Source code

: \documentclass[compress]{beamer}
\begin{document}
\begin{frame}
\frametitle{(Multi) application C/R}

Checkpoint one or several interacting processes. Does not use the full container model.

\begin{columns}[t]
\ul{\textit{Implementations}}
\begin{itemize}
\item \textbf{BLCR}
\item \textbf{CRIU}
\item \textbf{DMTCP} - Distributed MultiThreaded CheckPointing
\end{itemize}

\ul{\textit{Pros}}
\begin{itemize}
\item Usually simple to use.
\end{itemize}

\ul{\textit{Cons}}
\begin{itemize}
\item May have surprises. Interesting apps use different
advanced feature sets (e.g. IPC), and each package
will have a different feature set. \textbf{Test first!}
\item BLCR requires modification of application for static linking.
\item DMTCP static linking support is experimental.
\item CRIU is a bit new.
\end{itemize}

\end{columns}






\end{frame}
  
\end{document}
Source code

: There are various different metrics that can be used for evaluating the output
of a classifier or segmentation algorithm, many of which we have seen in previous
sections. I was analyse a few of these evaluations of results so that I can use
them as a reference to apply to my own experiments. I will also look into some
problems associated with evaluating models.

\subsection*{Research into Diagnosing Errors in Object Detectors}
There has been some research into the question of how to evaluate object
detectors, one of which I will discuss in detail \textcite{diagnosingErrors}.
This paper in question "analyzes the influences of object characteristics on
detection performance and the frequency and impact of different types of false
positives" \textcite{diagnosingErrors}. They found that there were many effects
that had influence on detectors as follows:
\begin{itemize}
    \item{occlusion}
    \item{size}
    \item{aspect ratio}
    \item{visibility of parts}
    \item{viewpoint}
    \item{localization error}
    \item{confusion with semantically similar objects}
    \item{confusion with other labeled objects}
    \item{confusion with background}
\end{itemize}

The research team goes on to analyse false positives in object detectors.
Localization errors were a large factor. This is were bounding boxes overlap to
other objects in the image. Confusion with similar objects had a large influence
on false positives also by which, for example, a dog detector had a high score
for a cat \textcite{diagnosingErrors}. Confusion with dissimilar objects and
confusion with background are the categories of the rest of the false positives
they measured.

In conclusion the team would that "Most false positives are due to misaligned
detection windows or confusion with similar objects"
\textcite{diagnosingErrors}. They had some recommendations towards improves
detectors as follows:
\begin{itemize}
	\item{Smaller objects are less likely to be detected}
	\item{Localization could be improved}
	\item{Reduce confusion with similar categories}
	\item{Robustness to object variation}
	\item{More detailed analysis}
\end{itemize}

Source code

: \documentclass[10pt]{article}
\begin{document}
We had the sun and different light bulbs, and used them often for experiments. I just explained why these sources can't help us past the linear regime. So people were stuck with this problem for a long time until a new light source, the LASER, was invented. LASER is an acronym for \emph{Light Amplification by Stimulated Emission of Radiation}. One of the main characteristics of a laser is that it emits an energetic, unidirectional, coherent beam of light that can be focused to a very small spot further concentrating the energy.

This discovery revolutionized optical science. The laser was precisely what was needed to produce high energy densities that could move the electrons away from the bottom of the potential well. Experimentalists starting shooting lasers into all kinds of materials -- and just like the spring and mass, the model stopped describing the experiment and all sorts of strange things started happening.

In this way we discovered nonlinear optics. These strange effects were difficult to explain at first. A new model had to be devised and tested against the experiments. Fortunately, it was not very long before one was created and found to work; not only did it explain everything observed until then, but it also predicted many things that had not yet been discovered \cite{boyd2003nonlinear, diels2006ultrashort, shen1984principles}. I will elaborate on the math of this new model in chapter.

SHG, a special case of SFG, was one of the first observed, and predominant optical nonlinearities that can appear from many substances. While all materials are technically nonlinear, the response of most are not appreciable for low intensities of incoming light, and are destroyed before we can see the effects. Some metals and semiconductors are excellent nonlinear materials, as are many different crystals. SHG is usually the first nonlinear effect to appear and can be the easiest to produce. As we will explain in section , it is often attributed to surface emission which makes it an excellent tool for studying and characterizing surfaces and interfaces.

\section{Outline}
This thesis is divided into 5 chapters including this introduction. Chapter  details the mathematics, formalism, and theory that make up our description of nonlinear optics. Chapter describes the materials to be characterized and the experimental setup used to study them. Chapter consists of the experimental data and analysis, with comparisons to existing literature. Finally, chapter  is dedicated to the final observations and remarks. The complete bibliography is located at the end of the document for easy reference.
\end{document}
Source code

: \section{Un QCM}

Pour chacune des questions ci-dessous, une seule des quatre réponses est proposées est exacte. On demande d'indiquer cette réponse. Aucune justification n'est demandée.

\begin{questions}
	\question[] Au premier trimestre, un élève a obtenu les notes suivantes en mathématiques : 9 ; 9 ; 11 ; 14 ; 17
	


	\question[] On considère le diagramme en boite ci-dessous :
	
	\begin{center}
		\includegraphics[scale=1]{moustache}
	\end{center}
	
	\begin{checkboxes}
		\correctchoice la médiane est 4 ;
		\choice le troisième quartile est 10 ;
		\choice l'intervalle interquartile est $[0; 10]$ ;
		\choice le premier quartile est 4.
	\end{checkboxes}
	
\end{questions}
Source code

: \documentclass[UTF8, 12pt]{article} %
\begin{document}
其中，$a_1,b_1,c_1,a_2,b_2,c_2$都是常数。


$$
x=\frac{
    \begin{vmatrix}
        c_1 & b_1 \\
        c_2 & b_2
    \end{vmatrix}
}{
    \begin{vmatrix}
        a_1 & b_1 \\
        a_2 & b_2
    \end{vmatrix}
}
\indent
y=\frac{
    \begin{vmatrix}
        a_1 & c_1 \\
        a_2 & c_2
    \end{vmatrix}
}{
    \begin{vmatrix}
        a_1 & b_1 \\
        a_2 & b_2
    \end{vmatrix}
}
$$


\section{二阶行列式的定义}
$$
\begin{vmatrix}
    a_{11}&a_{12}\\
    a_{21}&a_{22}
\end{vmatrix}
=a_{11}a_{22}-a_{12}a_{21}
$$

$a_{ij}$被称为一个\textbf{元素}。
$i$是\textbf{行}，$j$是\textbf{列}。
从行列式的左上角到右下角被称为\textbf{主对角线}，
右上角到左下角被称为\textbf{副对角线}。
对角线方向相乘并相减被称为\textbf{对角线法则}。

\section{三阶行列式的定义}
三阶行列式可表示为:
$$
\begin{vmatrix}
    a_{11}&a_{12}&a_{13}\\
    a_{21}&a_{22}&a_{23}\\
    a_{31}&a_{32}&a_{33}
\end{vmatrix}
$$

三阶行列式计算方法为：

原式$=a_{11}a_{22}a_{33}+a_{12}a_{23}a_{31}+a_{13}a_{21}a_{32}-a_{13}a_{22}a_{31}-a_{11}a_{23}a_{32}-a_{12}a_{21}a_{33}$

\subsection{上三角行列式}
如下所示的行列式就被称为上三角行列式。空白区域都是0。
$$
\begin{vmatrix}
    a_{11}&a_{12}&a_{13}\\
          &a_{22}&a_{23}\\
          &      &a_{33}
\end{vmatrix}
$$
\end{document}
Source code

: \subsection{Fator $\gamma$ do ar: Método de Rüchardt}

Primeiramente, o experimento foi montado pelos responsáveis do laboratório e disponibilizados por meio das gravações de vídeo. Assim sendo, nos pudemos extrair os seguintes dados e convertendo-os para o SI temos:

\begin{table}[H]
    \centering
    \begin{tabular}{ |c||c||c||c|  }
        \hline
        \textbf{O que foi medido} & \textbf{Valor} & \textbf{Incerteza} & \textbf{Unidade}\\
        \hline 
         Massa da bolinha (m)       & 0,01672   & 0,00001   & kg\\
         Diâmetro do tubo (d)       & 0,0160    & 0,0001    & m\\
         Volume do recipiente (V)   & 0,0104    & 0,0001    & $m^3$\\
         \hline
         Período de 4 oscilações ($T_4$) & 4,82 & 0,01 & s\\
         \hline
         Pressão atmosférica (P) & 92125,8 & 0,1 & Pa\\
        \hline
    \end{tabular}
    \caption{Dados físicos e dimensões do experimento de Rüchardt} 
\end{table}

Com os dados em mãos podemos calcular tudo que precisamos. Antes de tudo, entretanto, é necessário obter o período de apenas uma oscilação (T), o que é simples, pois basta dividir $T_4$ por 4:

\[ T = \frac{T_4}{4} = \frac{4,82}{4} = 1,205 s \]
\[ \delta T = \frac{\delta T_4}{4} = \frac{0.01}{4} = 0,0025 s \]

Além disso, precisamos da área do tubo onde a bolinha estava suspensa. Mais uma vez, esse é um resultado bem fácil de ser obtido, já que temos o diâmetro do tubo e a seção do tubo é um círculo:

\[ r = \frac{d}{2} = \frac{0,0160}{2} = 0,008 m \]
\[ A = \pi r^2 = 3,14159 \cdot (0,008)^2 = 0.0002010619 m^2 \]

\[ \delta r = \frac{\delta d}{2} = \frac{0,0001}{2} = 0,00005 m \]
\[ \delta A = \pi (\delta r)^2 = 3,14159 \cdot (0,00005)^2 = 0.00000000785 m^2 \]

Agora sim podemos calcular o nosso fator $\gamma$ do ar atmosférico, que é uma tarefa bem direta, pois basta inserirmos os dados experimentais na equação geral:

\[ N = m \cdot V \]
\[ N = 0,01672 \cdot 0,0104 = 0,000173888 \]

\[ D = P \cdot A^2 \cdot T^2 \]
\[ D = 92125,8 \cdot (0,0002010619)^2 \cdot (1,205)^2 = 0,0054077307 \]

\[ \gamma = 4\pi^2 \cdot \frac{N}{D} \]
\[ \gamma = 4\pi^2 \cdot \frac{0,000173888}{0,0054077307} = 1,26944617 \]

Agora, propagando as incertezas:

### Action item
All lines from the first line of the listing above through the line containing "with other labeled" are to be retyped exactly. Leave out any other line.

### Final answer
Source code

: \documentclass[compress]{beamer}
\begin{document}
\begin{frame}
\frametitle{(Multi) application C/R}

Checkpoint one or several interacting processes. Does not use the full container model.

\begin{columns}[t]
\ul{\textit{Implementations}}
\begin{itemize}
\item \textbf{BLCR}
\item \textbf{CRIU}
\item \textbf{DMTCP} - Distributed MultiThreaded CheckPointing
\end{itemize}

\ul{\textit{Pros}}
\begin{itemize}
\item Usually simple to use.
\end{itemize}

\ul{\textit{Cons}}
\begin{itemize}
\item May have surprises. Interesting apps use different
advanced feature sets (e.g. IPC), and each package
will have a different feature set. \textbf{Test first!}
\item BLCR requires modification of application for static linking.
\item DMTCP static linking support is experimental.
\item CRIU is a bit new.
\end{itemize}

\end{columns}






\end{frame}
  
\end{document}
Source code

: There are various different metrics that can be used for evaluating the output
of a classifier or segmentation algorithm, many of which we have seen in previous
sections. I was analyse a few of these evaluations of results so that I can use
them as a reference to apply to my own experiments. I will also look into some
problems associated with evaluating models.

\subsection*{Research into Diagnosing Errors in Object Detectors}
There has been some research into the question of how to evaluate object
detectors, one of which I will discuss in detail \textcite{diagnosingErrors}.
This paper in question "analyzes the influences of object characteristics on
detection performance and the frequency and impact of different types of false
positives" \textcite{diagnosingErrors}. They found that there were many effects
that had influence on detectors as follows:
\begin{itemize}
    \item{occlusion}
    \item{size}
    \item{aspect ratio}
    \item{visibility of parts}
    \item{viewpoint}
    \item{localization error}
    \item{confusion with semantically similar objects}
    \item{confusion with other labeled objects}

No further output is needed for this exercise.